■ Source texts of formatted documents ■
-.-.-

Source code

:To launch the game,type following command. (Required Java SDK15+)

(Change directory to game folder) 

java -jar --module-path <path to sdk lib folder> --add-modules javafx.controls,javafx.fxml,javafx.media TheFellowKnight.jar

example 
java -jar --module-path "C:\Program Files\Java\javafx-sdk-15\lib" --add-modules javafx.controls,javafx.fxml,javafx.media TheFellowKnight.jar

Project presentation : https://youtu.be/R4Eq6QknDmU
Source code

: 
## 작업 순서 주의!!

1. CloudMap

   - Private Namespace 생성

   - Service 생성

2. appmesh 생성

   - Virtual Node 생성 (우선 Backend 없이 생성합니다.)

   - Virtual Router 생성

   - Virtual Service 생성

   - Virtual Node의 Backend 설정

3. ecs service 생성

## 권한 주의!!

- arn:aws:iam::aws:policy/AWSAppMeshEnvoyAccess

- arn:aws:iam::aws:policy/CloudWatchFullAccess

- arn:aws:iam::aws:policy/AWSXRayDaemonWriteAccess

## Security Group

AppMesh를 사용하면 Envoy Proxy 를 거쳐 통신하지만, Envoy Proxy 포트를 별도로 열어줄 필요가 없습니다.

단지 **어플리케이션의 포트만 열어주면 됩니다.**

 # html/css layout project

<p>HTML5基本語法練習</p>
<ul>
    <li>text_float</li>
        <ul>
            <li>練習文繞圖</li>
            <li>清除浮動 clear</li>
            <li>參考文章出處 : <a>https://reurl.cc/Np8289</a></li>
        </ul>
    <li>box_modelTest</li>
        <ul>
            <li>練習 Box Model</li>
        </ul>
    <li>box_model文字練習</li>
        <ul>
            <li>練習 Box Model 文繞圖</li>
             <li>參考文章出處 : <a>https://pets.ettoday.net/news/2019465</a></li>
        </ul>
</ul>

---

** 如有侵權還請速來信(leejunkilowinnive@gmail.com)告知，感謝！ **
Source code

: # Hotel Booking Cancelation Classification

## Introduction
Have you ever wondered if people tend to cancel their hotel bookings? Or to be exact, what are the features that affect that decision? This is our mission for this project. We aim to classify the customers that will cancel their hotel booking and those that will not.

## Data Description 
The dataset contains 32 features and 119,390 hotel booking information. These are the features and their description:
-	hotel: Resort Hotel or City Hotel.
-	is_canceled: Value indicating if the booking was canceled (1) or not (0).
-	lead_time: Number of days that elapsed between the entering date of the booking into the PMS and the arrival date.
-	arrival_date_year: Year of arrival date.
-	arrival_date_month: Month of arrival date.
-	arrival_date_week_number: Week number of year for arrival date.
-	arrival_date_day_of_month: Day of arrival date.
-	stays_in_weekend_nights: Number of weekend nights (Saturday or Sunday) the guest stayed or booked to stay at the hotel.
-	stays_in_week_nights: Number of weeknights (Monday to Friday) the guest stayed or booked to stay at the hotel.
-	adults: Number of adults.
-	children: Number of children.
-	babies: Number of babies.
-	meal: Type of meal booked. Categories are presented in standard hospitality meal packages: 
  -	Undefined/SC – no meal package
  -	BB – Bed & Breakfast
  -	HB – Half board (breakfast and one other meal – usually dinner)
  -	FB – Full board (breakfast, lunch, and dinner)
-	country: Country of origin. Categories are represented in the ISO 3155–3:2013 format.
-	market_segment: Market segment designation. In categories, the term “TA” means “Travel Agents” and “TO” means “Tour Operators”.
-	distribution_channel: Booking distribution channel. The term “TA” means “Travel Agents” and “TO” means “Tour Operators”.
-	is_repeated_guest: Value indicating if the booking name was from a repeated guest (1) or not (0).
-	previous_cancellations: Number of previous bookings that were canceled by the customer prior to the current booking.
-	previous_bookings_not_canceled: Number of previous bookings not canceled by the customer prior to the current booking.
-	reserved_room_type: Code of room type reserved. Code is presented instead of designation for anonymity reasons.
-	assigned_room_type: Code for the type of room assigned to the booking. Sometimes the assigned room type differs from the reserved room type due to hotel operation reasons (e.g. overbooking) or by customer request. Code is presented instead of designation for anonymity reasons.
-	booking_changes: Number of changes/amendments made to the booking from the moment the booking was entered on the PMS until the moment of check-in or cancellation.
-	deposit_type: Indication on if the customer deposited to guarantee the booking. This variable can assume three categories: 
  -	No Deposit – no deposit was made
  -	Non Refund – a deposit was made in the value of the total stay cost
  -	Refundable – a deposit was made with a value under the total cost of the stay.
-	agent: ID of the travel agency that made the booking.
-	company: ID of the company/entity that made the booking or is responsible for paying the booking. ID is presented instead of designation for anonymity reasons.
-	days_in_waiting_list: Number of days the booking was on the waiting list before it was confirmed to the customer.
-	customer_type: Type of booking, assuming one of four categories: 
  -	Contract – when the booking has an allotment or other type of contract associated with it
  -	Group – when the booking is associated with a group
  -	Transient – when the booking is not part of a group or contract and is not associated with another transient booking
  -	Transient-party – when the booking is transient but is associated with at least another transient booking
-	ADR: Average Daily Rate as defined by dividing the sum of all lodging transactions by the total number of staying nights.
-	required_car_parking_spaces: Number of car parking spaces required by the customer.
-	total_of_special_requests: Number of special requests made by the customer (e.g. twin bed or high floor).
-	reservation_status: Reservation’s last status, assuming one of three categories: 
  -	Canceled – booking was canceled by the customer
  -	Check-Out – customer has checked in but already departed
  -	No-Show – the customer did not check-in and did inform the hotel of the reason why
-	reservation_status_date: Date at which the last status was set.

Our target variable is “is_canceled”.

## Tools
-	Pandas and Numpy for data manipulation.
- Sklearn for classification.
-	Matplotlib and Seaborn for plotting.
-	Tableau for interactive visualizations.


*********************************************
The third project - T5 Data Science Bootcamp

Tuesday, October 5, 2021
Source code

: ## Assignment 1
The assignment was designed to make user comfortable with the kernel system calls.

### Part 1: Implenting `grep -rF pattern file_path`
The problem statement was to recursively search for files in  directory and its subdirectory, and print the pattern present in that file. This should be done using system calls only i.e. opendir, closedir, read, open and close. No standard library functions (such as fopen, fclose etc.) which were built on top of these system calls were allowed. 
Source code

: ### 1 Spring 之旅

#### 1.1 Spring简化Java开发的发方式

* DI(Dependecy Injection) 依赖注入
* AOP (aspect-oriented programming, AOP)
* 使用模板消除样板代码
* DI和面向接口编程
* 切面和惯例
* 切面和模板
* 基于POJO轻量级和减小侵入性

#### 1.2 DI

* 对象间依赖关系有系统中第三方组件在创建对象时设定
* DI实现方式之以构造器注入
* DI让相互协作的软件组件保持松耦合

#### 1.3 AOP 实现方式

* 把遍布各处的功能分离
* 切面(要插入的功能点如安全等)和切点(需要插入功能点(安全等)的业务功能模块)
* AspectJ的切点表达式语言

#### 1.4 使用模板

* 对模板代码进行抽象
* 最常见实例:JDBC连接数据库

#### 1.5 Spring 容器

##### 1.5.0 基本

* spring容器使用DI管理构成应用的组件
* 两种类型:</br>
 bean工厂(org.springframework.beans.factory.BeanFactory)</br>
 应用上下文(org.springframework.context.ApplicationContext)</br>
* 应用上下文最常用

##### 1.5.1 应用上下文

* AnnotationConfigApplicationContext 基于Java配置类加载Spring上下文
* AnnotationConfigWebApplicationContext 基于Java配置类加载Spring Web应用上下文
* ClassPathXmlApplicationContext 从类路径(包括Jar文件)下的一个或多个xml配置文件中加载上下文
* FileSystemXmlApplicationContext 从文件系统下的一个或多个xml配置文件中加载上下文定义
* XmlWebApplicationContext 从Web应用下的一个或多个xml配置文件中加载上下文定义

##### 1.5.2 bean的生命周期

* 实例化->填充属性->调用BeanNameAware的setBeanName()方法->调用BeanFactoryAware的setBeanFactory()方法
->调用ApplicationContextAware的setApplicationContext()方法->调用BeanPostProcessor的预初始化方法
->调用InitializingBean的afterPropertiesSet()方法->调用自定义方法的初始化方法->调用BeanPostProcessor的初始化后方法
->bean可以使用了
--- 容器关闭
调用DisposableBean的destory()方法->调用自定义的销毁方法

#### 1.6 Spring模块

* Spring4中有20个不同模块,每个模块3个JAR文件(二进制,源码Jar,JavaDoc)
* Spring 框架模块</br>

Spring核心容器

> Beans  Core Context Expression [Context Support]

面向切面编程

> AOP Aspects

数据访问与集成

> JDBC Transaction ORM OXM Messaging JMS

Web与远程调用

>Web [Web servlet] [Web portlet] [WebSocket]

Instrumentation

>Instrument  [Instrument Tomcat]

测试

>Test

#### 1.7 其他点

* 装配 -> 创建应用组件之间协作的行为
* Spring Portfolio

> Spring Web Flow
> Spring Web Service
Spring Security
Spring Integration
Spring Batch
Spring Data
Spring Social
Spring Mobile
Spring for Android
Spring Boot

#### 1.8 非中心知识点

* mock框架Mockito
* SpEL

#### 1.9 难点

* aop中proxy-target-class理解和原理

-.-.-

■ Instructions to follow ■
The count of lines in the records above holding the word "prior" should be reported as a number, with nothing added.

■ Solution for this task ■
2